WHAT THE TASK ASKS >>
Look through the data below. Pick out the lines holding the string "system".

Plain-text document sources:
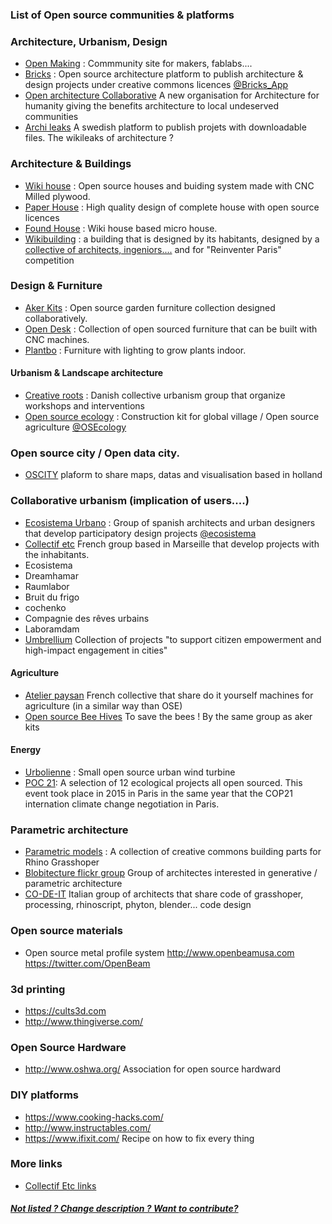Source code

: 
### List of Open source communities & platforms

### Architecture, Urbanism, Design

* [Open Making](https://openmaking.is) : Commmunity site for makers, fablabs....
* [Bricks](http://www.openbricks.io) : Open source architecture platform to publish architecture & design projects under creative commons licences [@Bricks_App](https://twitter.com/Bricks_App)
* [Open architecture Collaborative](http://www.openarchcollab.org) A new organisation for Architecture for humanity giving the benefits architecture to local undeserved communities
* [Archi leaks](http://archileaks.se/databas/) A swedish platform to publish projets with downloadable files. The wikileaks of architecture ? 

### Architecture & Buildings

* [Wiki house](http://wikihouse.cc) : Open source houses and buiding system made with CNC Milled plywood.
* [Paper House](http://paperhouses.co) : High quality design of complete house with open source licences 
* [Found House](http://foundhouse.cc) : Wiki house based micro house.
* [Wikibuilding](http://wikibuilding.paris) : a building that is designed by its habitants, designed by a [collective of architects, ingeniors....](http://wikibuilding.paris/en/team/) and  for "Reinventer Paris" competition



### Design & Furniture

* [Aker Kits](https://aker.me) : Open source garden furniture collection designed collaboratively.
* [Open Desk](https://www.opendesk.cc/) : Collection of open sourced furniture that can be built with CNC machines.
* [Plantbo](http://plantbot.io/) : Furniture with lighting to grow plants indoor.

#### Urbanism & Landscape architecture

* [Creative roots](http://www.creativeroots.dk) : Danish collective urbanism group that organize workshops and interventions
* [Open source ecology](https://twitter.com/OSEcology) : Construction kit for global village / Open source agriculture [@OSEcology](https://twitter.com/OSEcology)

### Open source city / Open data city.

* [OSCITY](http://www.oscity.eu) plaform to share maps, datas and visualisation based in holland

### Collaborative urbanism (implication of users....)

* [Ecosistema Urbano](http://ecosistemaurbano.com) : Group of spanish architects and urban designers that develop participatory design projects [@ecosistema](https://twitter.com/OSEcology)
* [Collectif etc](http://www.collectifetc.com) French group based in Marseille that develop projects with the inhabitants.
* Ecosistema
* Dreamhamar
* Raumlabor
* Bruit du frigo
* cochenko
* Compagnie des rêves urbains
* Laboramdam
* [Umbrellium](http://umbrellium.co.uk/#initiatives) Collection of projects "to support citizen empowerment and high-impact engagement in cities"

#### Agriculture 

* [Atelier paysan](http://www.latelierpaysan.org) French collective that share do it yourself machines for agriculture (in a similar way than OSE)
* [Open source Bee Hives](http://opensourcebeehives.net) To save the bees ! By the same group as aker kits

#### Energy 

* [Urbolienne](http://www.oshwa.org/definition) : Small open source urban wind turbine
* [POC 21](http://www.poc21.cc): A selection of 12 ecological projects all open sourced. This event took place in 2015 in Paris in the same year that the COP21 internation climate change negotiation in Paris.

### Parametric architecture 

* [Parametric models](http://www.parametricmodel.com) : A collection of creative commons building parts for Rhino Grasshoper
* [Blobitecture flickr group](https://www.flickr.com/groups/blobitecture) Group of architectes interested in generative / parametric architecture
* [CO-DE-IT](http://www.co-de-it.com) Italian group of architects that share code of grasshoper, processing, rhinoscript, phyton, blender... code design

### Open source materials 
* Open source metal profile system http://www.openbeamusa.com https://twitter.com/OpenBeam

### 3d printing

* https://cults3d.com
* http://www.thingiverse.com/

### Open Source Hardware 
* http://www.oshwa.org/ Association for open source hardward

### DIY platforms

* https://www.cooking-hacks.com/
* http://www.instructables.com/
* https://www.ifixit.com/ Recipe on how to fix every thing

### More links 

* [Collectif Etc links](http://www.collectifetc.com/liens/)

##### [Not listed ? Change description ? Want to contribute?](/not-listed.md)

RESPONSE FOR THIS EXERCISE >>
* [Wiki house](http://wikihouse.cc) : Open source houses and buiding system made with CNC Milled plywood.
* Open source metal profile system http://www.openbeamusa.com https://twitter.com/OpenBeam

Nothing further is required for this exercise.